> **Work order**
Read the records below and copy each line that contains "localiser".

> **Records for this task**
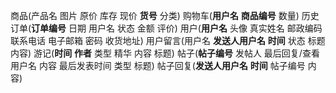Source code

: 商品(产品名 图片 原价 库存 现价 **货号** 分类)
购物车(**用户名** **商品编号** 数量)
历史订单(**订单编号** 日期 用户名 状态 金额 评价)
用户(**用户名** 头像 真实姓名 邮政编码 联系电话 电子邮箱 密码 收货地址)
用户留言(用户名 **发送人用户名** **时间** 状态 标题 内容)
游记(**时间** **作者** 类型 精华 内容 标题)
帖子(**帖子编号** 发帖人 最后回复/查看用户名 内容 最后发表时间 类型 标题)
帖子回复(**发送人用户名** **时间** 帖子编号 内容)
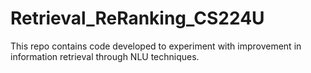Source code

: # Retrieval_ReRanking_CS224U
This repo contains code developed to experiment with improvement in information retrieval through NLU techniques. 

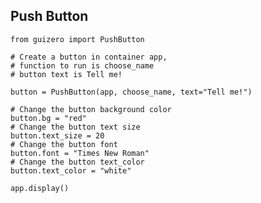 ## Push Button

	from guizero import PushButton
	
    # Create a button in container app,
    # function to run is choose_name
    # button text is Tell me!
    	
	button = PushButton(app, choose_name, text="Tell me!")
	
	# Change the button background color
	button.bg = "red"
	# Change the button text size
	button.text_size = 20
	# Change the button font
	button.font = "Times New Roman"
	# Change the button text_color
	button.text_color = "white"
	
	app.display()
	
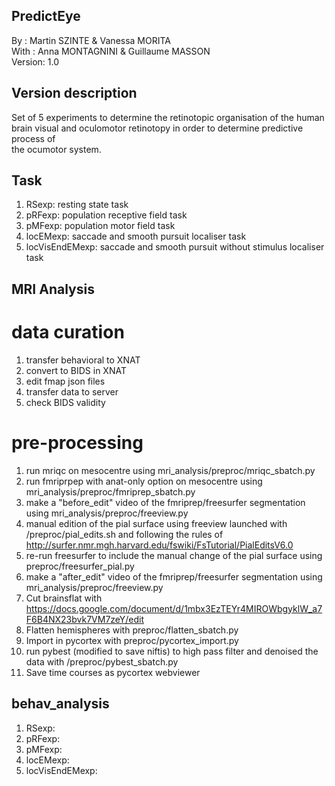 ## PredictEye
By :      Martin SZINTE & Vanessa MORITA <br/>
With :    Anna MONTAGNINI & Guillaume MASSON<br/>
Version:  1.0<br/>

## Version description
Set of 5 experiments to determine the retinotopic organisation of the human<br/>
brain visual and oculomotor retinotopy in order to determine predictive process of<br/>
the ocumotor system.<br/>

## Task
1. RSexp: resting state task<br/>
2. pRFexp: population receptive field task<br/>
3. pMFexp: population motor field task<br/>
4. locEMexp: saccade and smooth pursuit localiser task<br/>
5. locVisEndEMexp: saccade and smooth pursuit without stimulus localiser task<br/>

## MRI Analysis

# data curation
1. transfer behavioral to XNAT<br/>
2. convert to BIDS in XNAT<br/>
3. edit fmap json files<br/>
4. transfer data to server<br/>
4. check BIDS validity<br/>

# pre-processing
1. run mriqc on mesocentre using mri_analysis/preproc/mriqc_sbatch.py<br/>
3. run fmriprpep with anat-only option on mesocentre using mri_analysis/preproc/fmriprep_sbatch.py<br/>
4. make a "before_edit" video of the fmriprep/freesurfer segmentation using mri_analysis/preproc/freeview.py<br>
5. manual edition of the pial surface using freeview launched with /preproc/pial_edits.sh and following the rules of http://surfer.nmr.mgh.harvard.edu/fswiki/FsTutorial/PialEditsV6.0 <br/>
6. re-run freesurfer to include the manual change of the pial surface using preproc/freesurfer_pial.py<br/>
7. make a "after_edit" video of the fmriprep/freesurfer segmentation using mri_analysis/preproc/freeview.py<br>
8. Cut brainsflat with https://docs.google.com/document/d/1mbx3EzTEYr4MIROWbgyklW_a7F6B4NX23bvk7VM7zeY/edit<br/>
9. Flatten hemispheres with preproc/flatten_sbatch.py<br/>
10. Import in pycortex with preproc/pycortex_import.py<br/>
11. run pybest (modified to save niftis) to high pass filter and denoised the data with /preproc/pybest_sbatch.py<br/>
12. Save time courses as pycortex webviewer<br/>


## behav_analysis
1. RSexp:<br/>
2. pRFexp:<br/>
3. pMFexp:<br/>
4. locEMexp:<br/>
5. locVisEndEMexp:<br/>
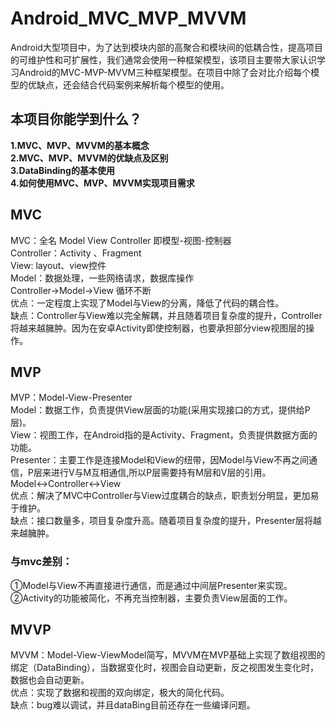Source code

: # Android_MVC_MVP_MVVM
Android大型项目中，为了达到模块内部的高聚合和模块间的低耦合性，提高项目的可维护性和可扩展性，我们通常会使用一种框架模型，该项目主要带大家认识学习Android的MVC-MVP-MVVM三种框架模型。在项目中除了会对比介绍每个模型的优缺点，还会结合代码案例来解析每个模型的使用。

## 本项目你能学到什么？
 **1.MVC、MVP、MVVM的基本概念**<br />
 **2.MVC、MVP、MVVM的优缺点及区别**<br />
 **3.DataBinding的基本使用**<br />
 **4.如何使用MVC、MVP、MVVM实现项目需求**

## MVC
MVC：全名 Model View Controller 即模型-视图-控制器<br />
Controller：Activity 、Fragment<br />
View: layout、view控件<br />
Model：数据处理，一些网络请求，数据库操作<br />
Controller->Model->View 循环不断<br />
优点：一定程度上实现了Model与View的分离，降低了代码的耦合性。<br />
缺点：Controller与View难以完全解耦，并且随着项目复杂度的提升，Controller将越来越臃肿。因为在安卓Activity即使控制器，也要承担部分view视图层的操作。

## MVP
MVP：Model-View-Presenter<br />
Model：数据工作，负责提供View层面的功能(采用实现接口的方式，提供给P层)。<br />
View：视图工作，在Android指的是Activity、Fragment，负责提供数据方面的功能。<br />
Presenter：主要工作是连接Model和View的纽带，因Model与View不再之间通信，P层来进行V与M互相通信,所以P层需要持有M层和V层的引用。<br />
Model↔Controller↔View<br />
优点：解决了MVC中Controller与View过度耦合的缺点，职责划分明显，更加易于维护。<br />
缺点：接口数量多，项目复杂度升高。随着项目复杂度的提升，Presenter层将越来越臃肿。
### 与mvc差别：
①Model与View不再直接进行通信，而是通过中间层Presenter来实现。<br />
②Activity的功能被简化，不再充当控制器，主要负责View层面的工作。

## MVVP
 MVVM：Model-View-ViewModel简写，MVVM在MVP基础上实现了数组视图的绑定（DataBinding），当数据变化时，视图会自动更新，反之视图发生变化时，数据也会自动更新。<br />
 优点：实现了数据和视图的双向绑定，极大的简化代码。<br />
 缺点：bug难以调试，并且dataBing目前还存在一些编译问题。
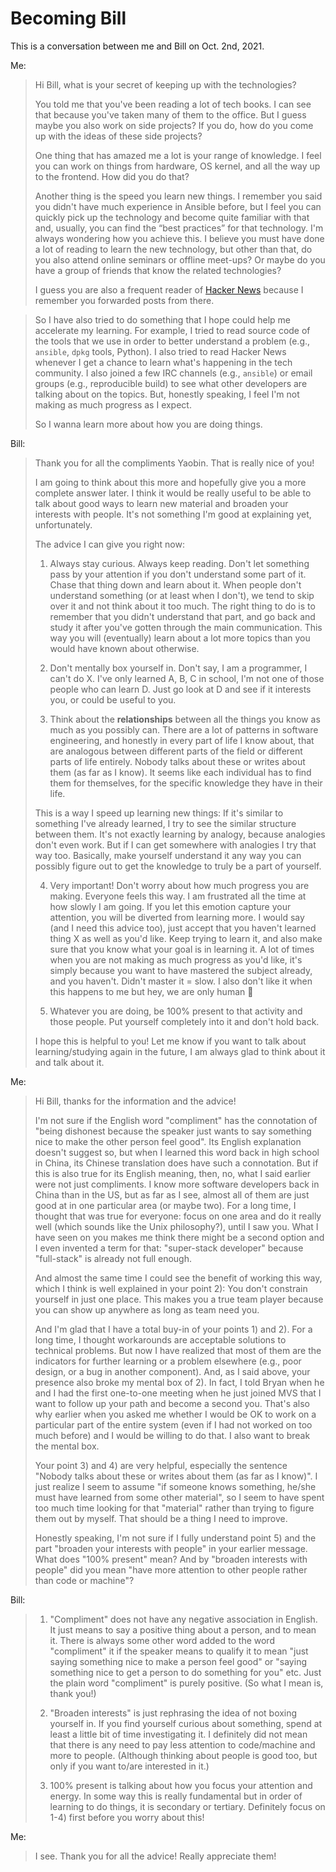 # Becoming Bill

This is a conversation between me and Bill on Oct. 2nd, 2021.

Me:

> Hi Bill, what is your secret of keeping up with the technologies?
>
> You told me that you've been reading a lot of tech books. I can see that because you've taken many of them to the office. But I guess maybe you also work on side projects? If you do, how do you come up with the ideas of these side projects?
>
> One thing that has amazed me a lot is your range of knowledge. I feel you can work on things from hardware, OS kernel, and all the way up to the frontend. How did you do that?
>
> Another thing is the speed you learn new things. I remember you said you didn't have much experience in Ansible before, but I feel you can quickly pick up the technology and become quite familiar with that and, usually, you can find the “best practices” for that technology. I'm always wondering how you achieve this. I believe you must have done a lot of reading to learn the new technology, but other than that, do you also attend online seminars or offline meet-ups? Or maybe do you have a group of friends that know the related technologies?
>
> I guess you are also a frequent reader of [Hacker News](https://news.ycombinator.com/) because I remember you forwarded posts from there.

> So I have also tried to do something that I hope could help me accelerate my learning. For example, I tried to read source code of the tools that we use in order to better understand a problem (e.g., `ansible`, `dpkg` tools, Python). I also tried to read Hacker News whenever I get a chance to learn what's happening in the tech community. I also joined a few IRC channels (e.g., `ansible`) or email groups (e.g., reproducible build) to see what other developers are talking about on the topics. But, honestly speaking, I feel I'm not making as much progress as I expect.
>
> So I wanna learn more about how you are doing things.

Bill:

> Thank you for all the compliments Yaobin. That is really nice of you!
>
> I am going to think about this more and hopefully give you a more complete answer later. I think it would be really useful to be able to talk about good ways to learn new material and broaden your interests with people. It's not something I'm good at explaining yet, unfortunately.
>
> The advice I can give you right now:
>
> 1) Always stay curious. Always keep reading. Don't let something pass by your attention if you don't understand some part of it. Chase that thing down and learn about it. When people don't understand something (or at least when I don't), we tend to skip over it and not think about it too much. The right thing to do is to remember that you didn't understand that part, and go back and study it after you've gotten through the main communication. This way you will (eventually) learn about a lot more topics than you would have known about otherwise.
>
> 2) Don't mentally box yourself in. Don't say, I am a programmer, I can't do X. I've only learned A, B, C in school, I'm not one of those people who can learn D. Just go look at D and see if it interests you, or could be useful to you.
>
> 3) Think about the **relationships** between all the things you know as much as you possibly can. There are a lot of patterns in software engineering, and honestly in every part of life I know about, that are analogous between different parts of the field or different parts of life entirely. Nobody talks about these or writes about them (as far as I know). It seems like each individual has to find them for themselves, for the specific knowledge they have in their life.
>
> This is a way I speed up learning new things: If it's similar to something I've already learned, I try to see the similar structure between them. It's not exactly learning by analogy, because analogies don't even work. But if I can get somewhere with analogies I try that way too. Basically, make yourself understand it any way you can possibly figure out to get the knowledge to truly be a part of yourself.
>
> 4) Very important! Don't worry about how much progress you are making. Everyone feels this way. I am frustrated all the time at how slowly I am going. If you let this emotion capture your attention, you will be diverted from learning more. I would say (and I need this advice too), just accept that you haven't learned thing X as well as you'd like. Keep trying to learn it, and also make sure that you know what your goal is in learning it. A lot of times when you are not making as much progress as you'd like, it's simply because you want to have mastered the subject already, and you haven't. Didn't master it = slow. I also don't like it when this happens to me but hey, we are only human :slightly_smiling_face:
>
> 5) Whatever you are doing, be 100% present to that activity and those people. Put yourself completely into it and don't hold back.
>
> I hope this is helpful to you! Let me know if you want to talk about learning/studying again in the future, I am always glad to think about it and talk about it.

Me:

> Hi Bill, thanks for the information and the advice!
>
> I'm not sure if the English word "compliment" has the connotation of "being dishonest because the speaker just wants to say something nice to make the other person feel good". Its English explanation doesn't suggest so, but when I learned this word back in high school in China, its Chinese translation does have such a connotation. But if this is also true for its English meaning, then, no, what I said earlier were not just compliments. I know more software developers back in China than in the US, but as far as I see, almost all of them are just good at in one particular area (or maybe two). For a long time, I thought that was true for everyone: focus on one area and do it really well (which sounds like the Unix philosophy?), until I saw you. What I have seen on you makes me think there might be a second option and I even invented a term for that: "super-stack developer" because "full-stack" is already not full enough.
>
> And almost the same time I could see the benefit of working this way, which I think is well explained in your point 2): You don't constrain yourself in just one place. This makes you a true team player because you can show up anywhere as long as team need you.
>
> And I'm glad that I have a total buy-in of your points 1) and 2). For a long time, I thought workarounds are acceptable solutions to technical problems. But now I have realized that most of them are the indicators for further learning or a problem elsewhere (e.g., poor design, or a bug in another component). And, as I said above, your presence also broke my mental box of 2). In fact, I told Bryan when he and I had the first one-to-one meeting when he just joined MVS that I want to follow up your path and become a second you. That's also why earlier when you asked me whether I would be OK to work on a particular part of the entire system (even if I had not worked on too much before) and I would be willing to do that. I also want to break the mental box.
>
> Your point 3) and 4) are very helpful, especially the sentence "Nobody talks about these or writes about them (as far as I know)". I just realize I seem to assume "if someone knows something, he/she must have learned from some other material", so I seem to have spent too much time looking for that "material" rather than trying to figure them out by myself. That should be a thing I need to improve.
>
> Honestly speaking, I'm not sure if I fully understand point 5) and the part "broaden your interests with people" in your earlier message. What does "100% present" mean? And by "broaden interests with people" did you mean "have more attention to other people rather than code or machine"?

Bill:

> 1) "Compliment" does not have any negative association in English. It just means to say a positive thing about a person, and to mean it. There is always some other word added to the word "compliment" it if the speaker means to qualify it to mean "just saying something nice to make a person feel good" or "saying something nice to get a person to do something for you" etc. Just the plain word "compliment" is purely positive. (So what I mean is, thank you!)
>
> 2) "Broaden interests" is just rephrasing the idea of not boxing yourself in. If you find yourself curious about something, spend at least a little bit of time investigating it. I definitely did not mean that there is any need to pay less attention to code/machine and more to people. (Although thinking about people is good too, but only if you want to/are interested in it.)
>
> 3) 100% present is talking about how you focus your attention and energy. In some way this is really fundamental but in order of learning to do things, it is secondary or tertiary. Definitely focus on 1-4) first before you worry about this!

Me:

> I see. Thank you for all the advice! Really appreciate them!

> **Completed exercise**
4. locEMexp: saccade and smooth pursuit localiser task<br/>
5. locVisEndEMexp: saccade and smooth pursuit without stimulus localiser task<br/>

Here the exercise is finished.